First, thank you to John for having me visit here again. When we were chatting about my post, I asked John for some topics. It’s hard to do a blog tour with a new book without new topics. Without one, you generally keep repeating the same message over and over again. Of course, that’s something history seems to do too. And in a way, it’s pertinent to my post today. John asked me how do I integrate the history of the Roman empire without getting bogged down in details.

Actually, it’s not as hard as one might think. The hardest part is finding just the right tidbits to add flavor to the read. History is a passion of mine. I love researching the eras that affect my works. There’s something romantic, intriguing and exciting about the past. I like to think of it as the grass is always greener on the other side of the fence type of thing. In fact, if there’s one thing history has taught me it’s that the more money you have, the better your existence. Guess some things never change. *grin*

When I was researching my Order of the Sicari series, I delved into all types of content about ancient Rome and its more than 500 years of history. When most people think of ancient Rome, they think of things like Julius Caesar, Marc Antony, the Roman Collessum, Gladiators, Christians being fed to the lions and other such imagery. While those things have been popularized by Hollywood, there are pieces of history that haven’t received quite the same attention. For example, most people don’t know that our current laws have a foundation in ancient Roman law. Another lesser known fact is that the US government owes some of its governing principals to the Romans. Like the ancient Roman government, the US is a representative government with three branches, executive, legislative and judicial. I freely admit that the military was some of my most fascinating reading. Rome’s army was a force to reckoned with. The army wasn’t just used for acquiring new territory. They also acted as builders, engineers and a police force.
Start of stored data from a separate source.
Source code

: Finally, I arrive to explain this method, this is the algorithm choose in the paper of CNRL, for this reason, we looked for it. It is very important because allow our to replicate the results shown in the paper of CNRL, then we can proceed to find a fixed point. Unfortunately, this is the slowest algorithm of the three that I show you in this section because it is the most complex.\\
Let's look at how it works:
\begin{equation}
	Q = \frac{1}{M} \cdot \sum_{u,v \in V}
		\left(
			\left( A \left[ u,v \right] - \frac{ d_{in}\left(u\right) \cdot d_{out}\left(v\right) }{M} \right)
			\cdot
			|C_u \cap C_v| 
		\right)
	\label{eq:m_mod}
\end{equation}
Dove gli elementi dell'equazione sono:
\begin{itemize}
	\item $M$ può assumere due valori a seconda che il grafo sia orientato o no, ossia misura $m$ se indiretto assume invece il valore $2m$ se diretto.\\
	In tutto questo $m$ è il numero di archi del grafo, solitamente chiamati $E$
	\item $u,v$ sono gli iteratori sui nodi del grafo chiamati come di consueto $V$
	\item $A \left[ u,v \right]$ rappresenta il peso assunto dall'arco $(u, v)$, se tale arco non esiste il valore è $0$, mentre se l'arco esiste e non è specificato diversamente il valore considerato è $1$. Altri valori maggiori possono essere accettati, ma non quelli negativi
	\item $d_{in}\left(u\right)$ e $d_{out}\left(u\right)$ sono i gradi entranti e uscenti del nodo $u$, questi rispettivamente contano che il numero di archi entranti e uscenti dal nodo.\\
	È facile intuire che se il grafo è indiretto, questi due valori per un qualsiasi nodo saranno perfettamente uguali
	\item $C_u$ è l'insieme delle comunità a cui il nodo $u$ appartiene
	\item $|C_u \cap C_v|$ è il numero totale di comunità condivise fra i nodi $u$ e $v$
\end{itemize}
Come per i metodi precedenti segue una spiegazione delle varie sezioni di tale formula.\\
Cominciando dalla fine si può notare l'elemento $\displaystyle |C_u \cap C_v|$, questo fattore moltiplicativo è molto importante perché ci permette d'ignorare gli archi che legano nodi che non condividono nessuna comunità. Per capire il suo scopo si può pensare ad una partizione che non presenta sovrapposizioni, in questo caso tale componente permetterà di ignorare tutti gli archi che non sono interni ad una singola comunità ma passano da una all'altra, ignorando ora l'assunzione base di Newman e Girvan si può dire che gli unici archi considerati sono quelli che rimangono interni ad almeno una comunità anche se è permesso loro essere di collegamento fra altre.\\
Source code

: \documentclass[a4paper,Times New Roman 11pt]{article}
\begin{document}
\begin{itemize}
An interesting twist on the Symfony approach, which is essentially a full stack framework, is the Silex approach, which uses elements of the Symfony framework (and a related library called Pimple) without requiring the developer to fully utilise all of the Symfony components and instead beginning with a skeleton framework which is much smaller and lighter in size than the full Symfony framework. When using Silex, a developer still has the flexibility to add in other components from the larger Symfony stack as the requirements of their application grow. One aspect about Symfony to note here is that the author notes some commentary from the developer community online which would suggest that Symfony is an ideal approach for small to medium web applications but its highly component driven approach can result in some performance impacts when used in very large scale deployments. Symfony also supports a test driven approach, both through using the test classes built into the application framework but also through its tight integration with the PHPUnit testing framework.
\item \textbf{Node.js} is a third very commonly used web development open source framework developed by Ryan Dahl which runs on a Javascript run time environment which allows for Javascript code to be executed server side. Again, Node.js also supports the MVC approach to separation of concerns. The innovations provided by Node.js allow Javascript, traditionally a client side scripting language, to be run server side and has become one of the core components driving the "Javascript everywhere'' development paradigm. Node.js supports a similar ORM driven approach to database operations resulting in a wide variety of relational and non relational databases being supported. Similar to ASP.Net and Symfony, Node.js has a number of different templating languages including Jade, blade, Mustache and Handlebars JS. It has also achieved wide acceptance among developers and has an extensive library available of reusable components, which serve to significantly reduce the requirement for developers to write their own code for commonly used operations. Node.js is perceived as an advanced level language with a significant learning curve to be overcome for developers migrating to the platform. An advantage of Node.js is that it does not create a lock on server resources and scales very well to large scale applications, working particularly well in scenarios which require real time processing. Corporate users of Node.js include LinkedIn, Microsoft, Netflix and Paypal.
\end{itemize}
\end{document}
So with all that food for fodder, exactly how do I go about writing my Sicari books without overloading readers like I did in the above paragraph? What’s the trick to not making my paranormal series read like a Roman history lesson? I think the short answer is this. I treated it like it was my own culture. I write the books as if the ancient Roman culture is still alive today in our world, just as it is for the Sicari. My characters might use technology and live with all the modern conveniences, but many of them still adhere to certain codes and practices from the past. I show that in small bits and pieces so it blends in, and yet creates a world that is uniquely the Sicari.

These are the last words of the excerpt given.